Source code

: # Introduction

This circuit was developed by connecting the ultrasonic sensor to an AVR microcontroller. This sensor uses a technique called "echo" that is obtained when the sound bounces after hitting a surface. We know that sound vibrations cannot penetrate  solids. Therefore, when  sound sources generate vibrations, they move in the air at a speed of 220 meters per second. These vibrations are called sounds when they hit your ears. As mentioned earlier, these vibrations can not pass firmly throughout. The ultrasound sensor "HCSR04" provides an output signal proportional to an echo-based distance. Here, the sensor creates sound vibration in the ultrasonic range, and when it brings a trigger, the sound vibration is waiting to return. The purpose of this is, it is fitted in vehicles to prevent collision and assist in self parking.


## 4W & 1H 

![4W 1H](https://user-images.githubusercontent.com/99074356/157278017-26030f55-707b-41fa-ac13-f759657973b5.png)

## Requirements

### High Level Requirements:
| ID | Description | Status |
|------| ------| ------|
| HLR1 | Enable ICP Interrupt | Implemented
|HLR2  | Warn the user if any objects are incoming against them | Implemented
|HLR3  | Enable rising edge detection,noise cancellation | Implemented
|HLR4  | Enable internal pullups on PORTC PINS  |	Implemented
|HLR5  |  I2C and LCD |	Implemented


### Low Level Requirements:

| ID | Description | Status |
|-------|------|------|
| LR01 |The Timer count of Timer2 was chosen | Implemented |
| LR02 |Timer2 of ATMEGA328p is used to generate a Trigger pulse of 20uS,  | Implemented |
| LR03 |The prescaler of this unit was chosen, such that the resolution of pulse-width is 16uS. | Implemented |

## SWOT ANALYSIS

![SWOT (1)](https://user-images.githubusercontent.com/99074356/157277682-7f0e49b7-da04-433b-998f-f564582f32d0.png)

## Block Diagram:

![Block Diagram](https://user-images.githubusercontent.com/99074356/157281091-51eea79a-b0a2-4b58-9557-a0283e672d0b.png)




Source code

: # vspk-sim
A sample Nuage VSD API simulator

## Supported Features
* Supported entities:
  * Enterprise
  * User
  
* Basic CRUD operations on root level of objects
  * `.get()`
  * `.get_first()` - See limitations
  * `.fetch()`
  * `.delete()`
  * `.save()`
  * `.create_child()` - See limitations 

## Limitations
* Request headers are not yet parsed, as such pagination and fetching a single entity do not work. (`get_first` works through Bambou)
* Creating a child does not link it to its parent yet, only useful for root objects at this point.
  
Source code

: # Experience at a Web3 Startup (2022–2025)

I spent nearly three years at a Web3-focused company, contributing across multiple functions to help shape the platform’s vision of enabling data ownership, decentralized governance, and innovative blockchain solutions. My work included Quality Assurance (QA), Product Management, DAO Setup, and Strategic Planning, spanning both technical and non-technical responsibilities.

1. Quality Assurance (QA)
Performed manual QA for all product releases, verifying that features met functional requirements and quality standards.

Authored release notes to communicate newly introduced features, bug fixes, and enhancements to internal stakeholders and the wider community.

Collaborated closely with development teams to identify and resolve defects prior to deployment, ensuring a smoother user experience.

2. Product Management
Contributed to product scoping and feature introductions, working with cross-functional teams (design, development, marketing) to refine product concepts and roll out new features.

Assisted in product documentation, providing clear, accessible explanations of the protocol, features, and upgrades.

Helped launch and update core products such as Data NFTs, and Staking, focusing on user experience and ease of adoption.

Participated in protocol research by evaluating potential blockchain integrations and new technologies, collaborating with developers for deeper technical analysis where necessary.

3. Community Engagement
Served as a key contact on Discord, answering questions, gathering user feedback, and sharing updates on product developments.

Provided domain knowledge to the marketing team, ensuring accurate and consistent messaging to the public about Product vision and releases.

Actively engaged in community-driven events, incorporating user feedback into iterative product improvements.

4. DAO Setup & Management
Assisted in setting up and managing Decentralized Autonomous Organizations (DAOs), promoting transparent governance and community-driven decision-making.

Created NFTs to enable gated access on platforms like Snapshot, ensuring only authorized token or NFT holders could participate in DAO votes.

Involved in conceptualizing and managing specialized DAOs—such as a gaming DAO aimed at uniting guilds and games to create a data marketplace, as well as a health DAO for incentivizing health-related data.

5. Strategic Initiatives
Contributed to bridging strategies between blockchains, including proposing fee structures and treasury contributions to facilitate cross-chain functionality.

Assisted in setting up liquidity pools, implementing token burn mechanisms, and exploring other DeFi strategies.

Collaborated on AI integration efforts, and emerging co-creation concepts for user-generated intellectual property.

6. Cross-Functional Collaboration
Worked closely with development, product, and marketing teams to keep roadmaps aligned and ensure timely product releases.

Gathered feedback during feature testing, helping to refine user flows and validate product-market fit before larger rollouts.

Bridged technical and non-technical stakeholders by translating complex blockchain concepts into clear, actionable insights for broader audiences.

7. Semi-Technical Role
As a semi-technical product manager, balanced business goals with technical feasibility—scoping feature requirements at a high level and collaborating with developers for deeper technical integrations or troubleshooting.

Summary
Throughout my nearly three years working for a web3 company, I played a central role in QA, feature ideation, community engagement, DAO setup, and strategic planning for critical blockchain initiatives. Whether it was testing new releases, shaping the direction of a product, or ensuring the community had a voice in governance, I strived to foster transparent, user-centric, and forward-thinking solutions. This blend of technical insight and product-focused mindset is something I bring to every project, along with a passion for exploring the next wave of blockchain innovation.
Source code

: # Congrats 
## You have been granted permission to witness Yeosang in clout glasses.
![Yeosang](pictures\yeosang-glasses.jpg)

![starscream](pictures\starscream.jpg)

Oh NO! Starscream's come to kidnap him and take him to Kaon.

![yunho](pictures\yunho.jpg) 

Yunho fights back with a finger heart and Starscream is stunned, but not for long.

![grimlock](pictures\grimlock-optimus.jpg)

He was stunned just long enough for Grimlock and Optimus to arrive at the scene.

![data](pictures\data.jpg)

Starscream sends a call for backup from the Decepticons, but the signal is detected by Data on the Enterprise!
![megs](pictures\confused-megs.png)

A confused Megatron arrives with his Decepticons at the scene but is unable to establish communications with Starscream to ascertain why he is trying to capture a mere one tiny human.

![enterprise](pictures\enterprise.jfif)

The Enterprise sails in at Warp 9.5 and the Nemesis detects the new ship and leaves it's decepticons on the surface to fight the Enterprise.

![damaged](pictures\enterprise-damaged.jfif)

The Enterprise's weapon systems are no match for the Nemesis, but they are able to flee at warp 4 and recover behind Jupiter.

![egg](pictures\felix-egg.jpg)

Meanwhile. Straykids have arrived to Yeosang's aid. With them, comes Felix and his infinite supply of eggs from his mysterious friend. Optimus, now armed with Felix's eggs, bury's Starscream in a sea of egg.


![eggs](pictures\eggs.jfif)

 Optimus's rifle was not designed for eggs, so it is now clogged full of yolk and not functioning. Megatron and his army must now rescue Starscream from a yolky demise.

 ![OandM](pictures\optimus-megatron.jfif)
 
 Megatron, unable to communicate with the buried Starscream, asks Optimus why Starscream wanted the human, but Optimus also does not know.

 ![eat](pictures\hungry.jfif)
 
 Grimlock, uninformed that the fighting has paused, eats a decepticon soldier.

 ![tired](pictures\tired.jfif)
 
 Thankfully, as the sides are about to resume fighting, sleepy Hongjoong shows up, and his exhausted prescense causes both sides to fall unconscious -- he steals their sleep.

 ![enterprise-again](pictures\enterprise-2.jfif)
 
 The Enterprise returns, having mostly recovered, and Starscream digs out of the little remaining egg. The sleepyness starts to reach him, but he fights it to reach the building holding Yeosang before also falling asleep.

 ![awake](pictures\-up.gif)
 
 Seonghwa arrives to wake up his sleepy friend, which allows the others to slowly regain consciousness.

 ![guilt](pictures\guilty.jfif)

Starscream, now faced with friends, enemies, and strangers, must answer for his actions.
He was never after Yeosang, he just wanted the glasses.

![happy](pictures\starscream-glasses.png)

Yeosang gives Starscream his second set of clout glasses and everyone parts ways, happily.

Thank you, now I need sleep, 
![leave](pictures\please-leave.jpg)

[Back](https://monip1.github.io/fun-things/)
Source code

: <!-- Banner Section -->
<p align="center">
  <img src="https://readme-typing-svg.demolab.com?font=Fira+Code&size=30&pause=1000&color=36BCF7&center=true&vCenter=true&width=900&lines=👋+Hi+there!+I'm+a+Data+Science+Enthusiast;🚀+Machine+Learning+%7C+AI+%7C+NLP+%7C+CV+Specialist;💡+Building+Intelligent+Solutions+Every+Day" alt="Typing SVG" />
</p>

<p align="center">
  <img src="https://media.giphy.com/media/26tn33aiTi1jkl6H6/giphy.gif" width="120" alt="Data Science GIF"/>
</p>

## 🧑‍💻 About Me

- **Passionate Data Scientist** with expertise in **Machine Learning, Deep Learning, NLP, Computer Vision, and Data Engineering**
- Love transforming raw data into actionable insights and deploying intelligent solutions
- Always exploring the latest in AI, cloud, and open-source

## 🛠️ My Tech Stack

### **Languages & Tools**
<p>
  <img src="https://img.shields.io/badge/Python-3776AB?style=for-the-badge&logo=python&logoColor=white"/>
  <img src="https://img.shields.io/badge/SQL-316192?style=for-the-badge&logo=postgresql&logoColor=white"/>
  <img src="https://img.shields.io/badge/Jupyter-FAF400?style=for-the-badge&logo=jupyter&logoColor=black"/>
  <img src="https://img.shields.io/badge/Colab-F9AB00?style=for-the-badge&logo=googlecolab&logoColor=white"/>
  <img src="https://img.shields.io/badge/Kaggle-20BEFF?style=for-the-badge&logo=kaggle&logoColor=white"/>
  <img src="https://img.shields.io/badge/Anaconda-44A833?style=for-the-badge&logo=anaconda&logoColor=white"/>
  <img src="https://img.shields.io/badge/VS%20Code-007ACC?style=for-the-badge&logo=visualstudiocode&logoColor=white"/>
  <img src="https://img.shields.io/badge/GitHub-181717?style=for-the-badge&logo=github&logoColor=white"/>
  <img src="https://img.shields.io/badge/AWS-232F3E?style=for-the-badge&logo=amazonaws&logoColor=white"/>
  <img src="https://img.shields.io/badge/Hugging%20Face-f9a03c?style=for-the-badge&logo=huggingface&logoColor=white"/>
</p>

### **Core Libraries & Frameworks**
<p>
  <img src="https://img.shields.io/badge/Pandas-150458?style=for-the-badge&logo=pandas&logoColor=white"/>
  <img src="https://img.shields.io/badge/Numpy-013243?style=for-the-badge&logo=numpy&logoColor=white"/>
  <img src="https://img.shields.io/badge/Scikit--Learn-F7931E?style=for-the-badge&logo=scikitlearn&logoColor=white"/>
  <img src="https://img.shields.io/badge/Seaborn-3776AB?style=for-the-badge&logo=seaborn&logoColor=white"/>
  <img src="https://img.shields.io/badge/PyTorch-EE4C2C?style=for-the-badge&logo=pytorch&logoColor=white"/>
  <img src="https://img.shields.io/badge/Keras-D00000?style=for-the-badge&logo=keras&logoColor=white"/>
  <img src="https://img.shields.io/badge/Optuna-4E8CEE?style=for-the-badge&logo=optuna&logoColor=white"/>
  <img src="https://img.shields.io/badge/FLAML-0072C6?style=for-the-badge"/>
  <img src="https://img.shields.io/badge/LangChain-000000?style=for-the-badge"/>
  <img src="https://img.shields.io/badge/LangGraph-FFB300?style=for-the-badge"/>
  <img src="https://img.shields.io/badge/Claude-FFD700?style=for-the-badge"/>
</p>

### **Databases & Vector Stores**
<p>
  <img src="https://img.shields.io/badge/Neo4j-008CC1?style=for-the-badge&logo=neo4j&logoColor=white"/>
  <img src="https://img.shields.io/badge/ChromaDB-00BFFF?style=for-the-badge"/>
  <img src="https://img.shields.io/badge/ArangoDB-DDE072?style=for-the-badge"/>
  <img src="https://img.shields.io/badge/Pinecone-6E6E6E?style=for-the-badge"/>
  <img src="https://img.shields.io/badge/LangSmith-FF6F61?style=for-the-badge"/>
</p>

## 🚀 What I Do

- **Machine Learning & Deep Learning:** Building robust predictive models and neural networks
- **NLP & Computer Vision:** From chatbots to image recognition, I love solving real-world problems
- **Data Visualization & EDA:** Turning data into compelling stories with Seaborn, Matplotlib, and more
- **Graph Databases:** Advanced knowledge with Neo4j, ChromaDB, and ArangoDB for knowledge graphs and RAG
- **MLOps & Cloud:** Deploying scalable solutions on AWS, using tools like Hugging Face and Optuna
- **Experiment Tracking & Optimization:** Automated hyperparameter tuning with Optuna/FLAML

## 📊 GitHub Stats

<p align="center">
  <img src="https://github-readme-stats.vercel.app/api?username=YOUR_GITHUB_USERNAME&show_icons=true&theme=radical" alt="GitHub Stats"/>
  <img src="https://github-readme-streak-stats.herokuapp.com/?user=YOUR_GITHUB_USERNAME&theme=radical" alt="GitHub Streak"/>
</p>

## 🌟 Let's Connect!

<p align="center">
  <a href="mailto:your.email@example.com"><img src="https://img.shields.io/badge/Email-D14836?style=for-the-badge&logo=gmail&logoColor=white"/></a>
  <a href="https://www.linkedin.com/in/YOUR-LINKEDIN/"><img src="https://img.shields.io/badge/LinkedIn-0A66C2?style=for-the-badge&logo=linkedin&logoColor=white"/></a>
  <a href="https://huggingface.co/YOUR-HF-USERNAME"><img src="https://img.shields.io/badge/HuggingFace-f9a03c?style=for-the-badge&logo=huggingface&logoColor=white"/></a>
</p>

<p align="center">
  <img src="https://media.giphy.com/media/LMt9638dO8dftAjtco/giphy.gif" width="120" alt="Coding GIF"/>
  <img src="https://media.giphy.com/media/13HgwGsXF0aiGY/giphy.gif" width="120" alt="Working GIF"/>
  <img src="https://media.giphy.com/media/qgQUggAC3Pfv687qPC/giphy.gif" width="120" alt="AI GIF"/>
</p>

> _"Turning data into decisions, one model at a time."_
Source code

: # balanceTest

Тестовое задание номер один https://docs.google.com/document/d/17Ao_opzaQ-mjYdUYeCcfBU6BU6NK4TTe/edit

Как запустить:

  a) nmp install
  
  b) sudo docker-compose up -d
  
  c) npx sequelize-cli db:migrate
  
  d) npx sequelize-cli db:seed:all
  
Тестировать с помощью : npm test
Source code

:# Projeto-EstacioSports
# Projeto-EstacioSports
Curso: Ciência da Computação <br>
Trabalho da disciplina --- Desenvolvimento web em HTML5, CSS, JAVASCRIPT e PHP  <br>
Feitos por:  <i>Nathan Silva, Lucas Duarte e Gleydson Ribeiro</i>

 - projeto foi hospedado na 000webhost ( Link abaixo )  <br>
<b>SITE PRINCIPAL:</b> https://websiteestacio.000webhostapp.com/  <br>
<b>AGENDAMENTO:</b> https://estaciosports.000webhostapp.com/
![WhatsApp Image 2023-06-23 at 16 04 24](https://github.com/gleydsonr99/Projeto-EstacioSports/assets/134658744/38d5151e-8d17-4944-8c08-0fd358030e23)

━━━━━━━━

PROMPT |
Find the string "readme" in the lines above and count those lines. Give only that count.

OUTPUT BELOW |
3